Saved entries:
· · ·
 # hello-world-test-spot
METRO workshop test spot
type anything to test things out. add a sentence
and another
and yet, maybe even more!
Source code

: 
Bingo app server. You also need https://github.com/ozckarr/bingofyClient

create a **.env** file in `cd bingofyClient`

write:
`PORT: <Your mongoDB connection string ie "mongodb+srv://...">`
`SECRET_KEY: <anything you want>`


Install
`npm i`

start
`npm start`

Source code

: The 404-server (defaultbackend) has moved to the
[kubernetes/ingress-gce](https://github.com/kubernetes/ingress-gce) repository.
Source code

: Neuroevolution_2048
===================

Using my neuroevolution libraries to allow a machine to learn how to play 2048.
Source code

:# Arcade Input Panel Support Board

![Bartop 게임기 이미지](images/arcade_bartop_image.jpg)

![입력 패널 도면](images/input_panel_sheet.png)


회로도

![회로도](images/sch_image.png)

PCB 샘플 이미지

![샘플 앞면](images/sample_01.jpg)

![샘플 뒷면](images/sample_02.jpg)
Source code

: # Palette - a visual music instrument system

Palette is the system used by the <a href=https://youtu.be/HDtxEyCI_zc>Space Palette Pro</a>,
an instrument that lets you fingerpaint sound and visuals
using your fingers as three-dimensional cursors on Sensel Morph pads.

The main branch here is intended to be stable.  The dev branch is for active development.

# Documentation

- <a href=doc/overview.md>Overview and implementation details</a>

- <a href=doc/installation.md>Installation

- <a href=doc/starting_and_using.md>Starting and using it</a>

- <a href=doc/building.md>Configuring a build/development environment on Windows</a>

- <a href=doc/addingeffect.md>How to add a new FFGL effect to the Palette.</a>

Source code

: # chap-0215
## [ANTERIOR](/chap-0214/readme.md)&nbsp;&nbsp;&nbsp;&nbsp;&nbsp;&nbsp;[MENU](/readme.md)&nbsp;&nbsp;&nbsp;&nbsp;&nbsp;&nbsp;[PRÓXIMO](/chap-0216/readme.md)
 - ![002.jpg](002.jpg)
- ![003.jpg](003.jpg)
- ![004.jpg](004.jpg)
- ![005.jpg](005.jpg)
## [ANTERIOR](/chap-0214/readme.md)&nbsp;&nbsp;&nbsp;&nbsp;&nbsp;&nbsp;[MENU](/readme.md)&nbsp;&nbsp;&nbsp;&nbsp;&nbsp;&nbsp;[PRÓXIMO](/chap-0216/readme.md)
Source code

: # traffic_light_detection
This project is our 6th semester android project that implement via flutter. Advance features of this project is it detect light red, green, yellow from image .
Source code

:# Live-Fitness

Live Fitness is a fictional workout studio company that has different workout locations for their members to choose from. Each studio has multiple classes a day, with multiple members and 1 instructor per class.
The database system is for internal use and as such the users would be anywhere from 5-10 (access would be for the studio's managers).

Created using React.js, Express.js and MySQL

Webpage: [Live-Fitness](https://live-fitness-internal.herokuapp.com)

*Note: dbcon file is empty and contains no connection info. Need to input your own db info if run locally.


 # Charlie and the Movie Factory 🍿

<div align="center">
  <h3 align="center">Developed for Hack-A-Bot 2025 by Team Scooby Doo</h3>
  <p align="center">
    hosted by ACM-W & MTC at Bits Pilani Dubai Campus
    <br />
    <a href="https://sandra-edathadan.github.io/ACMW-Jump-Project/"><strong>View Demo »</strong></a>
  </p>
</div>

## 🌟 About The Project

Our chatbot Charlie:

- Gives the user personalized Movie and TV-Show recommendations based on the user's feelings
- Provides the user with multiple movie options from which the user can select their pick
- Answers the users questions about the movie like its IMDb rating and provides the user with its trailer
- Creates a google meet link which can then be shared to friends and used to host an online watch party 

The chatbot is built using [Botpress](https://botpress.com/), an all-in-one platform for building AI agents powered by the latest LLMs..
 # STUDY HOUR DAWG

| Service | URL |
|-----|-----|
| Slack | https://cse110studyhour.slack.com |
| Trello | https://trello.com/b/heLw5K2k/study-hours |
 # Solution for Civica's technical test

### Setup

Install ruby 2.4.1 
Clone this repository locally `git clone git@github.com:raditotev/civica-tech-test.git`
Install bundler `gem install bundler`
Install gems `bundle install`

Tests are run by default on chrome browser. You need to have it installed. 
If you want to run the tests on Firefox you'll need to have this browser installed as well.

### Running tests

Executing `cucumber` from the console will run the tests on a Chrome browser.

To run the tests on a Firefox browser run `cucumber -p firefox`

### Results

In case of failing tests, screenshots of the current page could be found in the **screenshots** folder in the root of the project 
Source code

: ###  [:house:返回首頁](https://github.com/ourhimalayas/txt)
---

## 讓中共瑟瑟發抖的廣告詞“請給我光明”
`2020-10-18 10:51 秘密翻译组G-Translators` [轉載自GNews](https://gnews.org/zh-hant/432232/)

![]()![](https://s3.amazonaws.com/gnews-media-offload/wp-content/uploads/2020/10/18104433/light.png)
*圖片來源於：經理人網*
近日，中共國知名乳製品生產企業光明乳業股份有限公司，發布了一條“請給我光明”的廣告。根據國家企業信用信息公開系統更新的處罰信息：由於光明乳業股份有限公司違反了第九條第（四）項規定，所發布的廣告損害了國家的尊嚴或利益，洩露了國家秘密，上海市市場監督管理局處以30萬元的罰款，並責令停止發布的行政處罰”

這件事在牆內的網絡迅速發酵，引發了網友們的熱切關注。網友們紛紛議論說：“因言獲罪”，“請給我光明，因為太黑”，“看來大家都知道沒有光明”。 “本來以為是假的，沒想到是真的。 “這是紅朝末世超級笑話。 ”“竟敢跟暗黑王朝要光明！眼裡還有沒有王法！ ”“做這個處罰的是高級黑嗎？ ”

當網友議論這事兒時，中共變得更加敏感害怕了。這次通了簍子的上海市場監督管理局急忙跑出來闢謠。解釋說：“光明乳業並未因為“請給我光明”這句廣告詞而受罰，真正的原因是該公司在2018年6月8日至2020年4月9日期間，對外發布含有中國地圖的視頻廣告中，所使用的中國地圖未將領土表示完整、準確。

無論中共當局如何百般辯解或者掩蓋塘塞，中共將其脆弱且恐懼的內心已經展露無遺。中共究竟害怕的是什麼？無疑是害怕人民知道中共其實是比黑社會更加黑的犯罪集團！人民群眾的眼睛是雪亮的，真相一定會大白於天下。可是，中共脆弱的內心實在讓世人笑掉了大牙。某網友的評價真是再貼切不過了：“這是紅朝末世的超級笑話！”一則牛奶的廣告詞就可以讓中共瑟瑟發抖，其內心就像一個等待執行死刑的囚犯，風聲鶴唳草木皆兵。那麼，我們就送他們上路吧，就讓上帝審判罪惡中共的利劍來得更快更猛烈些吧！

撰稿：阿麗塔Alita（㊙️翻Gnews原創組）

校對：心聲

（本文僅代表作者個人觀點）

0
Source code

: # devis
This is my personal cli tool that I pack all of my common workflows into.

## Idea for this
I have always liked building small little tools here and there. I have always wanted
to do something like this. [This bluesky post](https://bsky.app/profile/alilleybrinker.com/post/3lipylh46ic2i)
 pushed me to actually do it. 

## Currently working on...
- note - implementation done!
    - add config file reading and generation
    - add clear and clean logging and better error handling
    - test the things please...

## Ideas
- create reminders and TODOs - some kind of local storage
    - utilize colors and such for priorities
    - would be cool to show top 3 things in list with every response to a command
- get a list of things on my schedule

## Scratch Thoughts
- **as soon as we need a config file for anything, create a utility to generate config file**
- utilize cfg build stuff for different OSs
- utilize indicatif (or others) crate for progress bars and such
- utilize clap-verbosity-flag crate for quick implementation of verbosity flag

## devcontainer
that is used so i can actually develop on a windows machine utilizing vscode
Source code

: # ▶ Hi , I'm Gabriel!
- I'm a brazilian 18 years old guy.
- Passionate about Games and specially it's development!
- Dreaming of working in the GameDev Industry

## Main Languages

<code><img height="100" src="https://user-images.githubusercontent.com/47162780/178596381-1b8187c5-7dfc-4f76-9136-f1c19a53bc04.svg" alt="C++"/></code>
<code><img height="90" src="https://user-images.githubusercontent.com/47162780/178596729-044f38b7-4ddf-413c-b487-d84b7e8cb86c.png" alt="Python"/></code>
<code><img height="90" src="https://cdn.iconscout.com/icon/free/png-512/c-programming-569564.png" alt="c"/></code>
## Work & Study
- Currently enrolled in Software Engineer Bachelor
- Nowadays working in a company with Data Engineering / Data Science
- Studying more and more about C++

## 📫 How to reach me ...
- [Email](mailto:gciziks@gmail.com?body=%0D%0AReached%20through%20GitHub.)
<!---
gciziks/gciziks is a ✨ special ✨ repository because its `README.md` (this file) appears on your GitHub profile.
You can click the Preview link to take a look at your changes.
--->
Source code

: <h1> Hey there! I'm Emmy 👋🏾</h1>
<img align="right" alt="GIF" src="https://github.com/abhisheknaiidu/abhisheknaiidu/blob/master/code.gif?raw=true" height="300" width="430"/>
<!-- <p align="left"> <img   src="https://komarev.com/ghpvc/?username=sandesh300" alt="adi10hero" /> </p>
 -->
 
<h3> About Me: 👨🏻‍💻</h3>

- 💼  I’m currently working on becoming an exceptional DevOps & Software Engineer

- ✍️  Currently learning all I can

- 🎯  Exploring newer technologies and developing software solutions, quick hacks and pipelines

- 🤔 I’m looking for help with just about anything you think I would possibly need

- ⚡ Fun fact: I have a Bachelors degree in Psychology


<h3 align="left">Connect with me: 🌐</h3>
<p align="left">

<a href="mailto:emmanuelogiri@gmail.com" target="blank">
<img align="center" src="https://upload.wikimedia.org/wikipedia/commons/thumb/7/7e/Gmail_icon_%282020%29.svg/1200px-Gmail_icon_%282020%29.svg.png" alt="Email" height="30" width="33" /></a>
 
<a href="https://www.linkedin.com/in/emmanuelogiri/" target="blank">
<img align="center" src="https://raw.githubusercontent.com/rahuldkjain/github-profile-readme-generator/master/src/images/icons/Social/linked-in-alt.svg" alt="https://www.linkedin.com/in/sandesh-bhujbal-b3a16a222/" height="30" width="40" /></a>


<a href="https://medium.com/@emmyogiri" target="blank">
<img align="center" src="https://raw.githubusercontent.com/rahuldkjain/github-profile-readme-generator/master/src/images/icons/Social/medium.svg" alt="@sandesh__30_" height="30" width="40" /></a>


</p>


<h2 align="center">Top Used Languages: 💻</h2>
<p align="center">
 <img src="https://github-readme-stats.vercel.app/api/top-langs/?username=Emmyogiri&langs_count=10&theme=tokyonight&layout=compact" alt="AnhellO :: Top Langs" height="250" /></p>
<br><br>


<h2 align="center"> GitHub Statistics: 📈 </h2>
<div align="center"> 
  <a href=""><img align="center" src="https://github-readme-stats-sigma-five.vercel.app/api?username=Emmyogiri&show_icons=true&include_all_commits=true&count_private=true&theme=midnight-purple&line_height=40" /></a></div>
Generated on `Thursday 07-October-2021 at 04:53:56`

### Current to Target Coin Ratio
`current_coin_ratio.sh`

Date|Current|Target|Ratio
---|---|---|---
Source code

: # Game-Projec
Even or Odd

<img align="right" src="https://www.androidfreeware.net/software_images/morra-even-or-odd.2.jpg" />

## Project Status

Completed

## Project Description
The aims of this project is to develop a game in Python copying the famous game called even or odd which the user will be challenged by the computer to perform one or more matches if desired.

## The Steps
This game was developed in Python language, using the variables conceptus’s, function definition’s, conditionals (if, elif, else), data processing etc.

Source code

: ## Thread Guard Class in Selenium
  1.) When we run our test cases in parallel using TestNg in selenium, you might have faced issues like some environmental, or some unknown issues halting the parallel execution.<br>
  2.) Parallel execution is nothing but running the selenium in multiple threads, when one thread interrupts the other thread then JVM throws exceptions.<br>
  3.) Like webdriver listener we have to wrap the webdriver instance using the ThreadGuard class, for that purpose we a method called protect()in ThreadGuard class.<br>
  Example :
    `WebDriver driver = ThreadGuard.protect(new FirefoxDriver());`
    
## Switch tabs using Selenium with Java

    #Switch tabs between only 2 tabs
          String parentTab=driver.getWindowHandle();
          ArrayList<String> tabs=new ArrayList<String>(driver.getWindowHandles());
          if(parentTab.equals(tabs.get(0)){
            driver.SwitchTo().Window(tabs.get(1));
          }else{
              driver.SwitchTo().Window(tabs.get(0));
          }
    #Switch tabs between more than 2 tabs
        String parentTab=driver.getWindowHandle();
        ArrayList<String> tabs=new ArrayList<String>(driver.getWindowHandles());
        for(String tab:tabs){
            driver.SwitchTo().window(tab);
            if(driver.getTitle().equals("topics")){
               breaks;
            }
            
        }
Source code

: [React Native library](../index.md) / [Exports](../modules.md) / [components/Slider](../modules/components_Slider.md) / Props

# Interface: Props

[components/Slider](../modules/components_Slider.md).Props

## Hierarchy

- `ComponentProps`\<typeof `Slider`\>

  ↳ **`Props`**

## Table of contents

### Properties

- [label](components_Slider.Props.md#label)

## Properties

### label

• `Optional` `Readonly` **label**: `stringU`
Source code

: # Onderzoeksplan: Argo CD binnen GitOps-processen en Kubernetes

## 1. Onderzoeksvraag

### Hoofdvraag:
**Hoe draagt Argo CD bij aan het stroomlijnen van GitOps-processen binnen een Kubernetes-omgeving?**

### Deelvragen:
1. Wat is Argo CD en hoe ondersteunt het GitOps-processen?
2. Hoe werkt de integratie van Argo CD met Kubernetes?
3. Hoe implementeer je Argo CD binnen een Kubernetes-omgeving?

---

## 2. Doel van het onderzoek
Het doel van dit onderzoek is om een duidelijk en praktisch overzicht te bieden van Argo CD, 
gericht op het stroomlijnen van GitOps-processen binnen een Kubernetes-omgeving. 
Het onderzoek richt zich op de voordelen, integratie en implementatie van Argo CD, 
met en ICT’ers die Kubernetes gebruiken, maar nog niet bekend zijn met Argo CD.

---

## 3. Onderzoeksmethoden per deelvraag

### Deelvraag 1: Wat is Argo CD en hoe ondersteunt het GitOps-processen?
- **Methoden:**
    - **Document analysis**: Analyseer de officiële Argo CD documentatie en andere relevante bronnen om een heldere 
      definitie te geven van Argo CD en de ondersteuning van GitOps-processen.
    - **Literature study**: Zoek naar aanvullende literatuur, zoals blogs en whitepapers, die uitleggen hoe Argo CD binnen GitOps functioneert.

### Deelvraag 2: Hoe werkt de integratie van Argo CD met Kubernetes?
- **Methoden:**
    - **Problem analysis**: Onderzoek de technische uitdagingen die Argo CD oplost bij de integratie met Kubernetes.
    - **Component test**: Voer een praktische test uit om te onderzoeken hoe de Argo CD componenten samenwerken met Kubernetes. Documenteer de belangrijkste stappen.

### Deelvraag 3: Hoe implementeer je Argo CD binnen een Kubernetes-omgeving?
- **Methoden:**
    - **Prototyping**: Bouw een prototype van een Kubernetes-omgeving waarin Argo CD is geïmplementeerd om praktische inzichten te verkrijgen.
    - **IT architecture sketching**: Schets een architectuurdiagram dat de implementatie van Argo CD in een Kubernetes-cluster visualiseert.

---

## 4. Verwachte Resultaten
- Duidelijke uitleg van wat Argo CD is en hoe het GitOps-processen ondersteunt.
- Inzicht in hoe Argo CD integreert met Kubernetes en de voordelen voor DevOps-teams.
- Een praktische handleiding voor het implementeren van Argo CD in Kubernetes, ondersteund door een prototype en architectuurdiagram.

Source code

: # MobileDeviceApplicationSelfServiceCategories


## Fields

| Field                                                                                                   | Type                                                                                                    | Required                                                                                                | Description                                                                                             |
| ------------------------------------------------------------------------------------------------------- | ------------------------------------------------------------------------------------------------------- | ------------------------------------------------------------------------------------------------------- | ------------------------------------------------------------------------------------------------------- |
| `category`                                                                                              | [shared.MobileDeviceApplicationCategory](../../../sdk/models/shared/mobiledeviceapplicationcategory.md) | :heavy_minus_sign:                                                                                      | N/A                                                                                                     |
· · ·
PROBLEM DETAILS:
From the data above, return every line from the line that has "# STUDY HOUR DAWG" up to and including the line that has "a Chrome browser.", exactly.

ANSWER:
 # STUDY HOUR DAWG

| Service | URL |
|-----|-----|
| Slack | https://cse110studyhour.slack.com |
| Trello | https://trello.com/b/heLw5K2k/study-hours |
 # Solution for Civica's technical test

### Setup

Install ruby 2.4.1 
Clone this repository locally `git clone git@github.com:raditotev/civica-tech-test.git`
Install bundler `gem install bundler`
Install gems `bundle install`

Tests are run by default on chrome browser. You need to have it installed. 
If you want to run the tests on Firefox you'll need to have this browser installed as well.

### Running tests

Executing `cucumber` from the console will run the tests on a Chrome browser.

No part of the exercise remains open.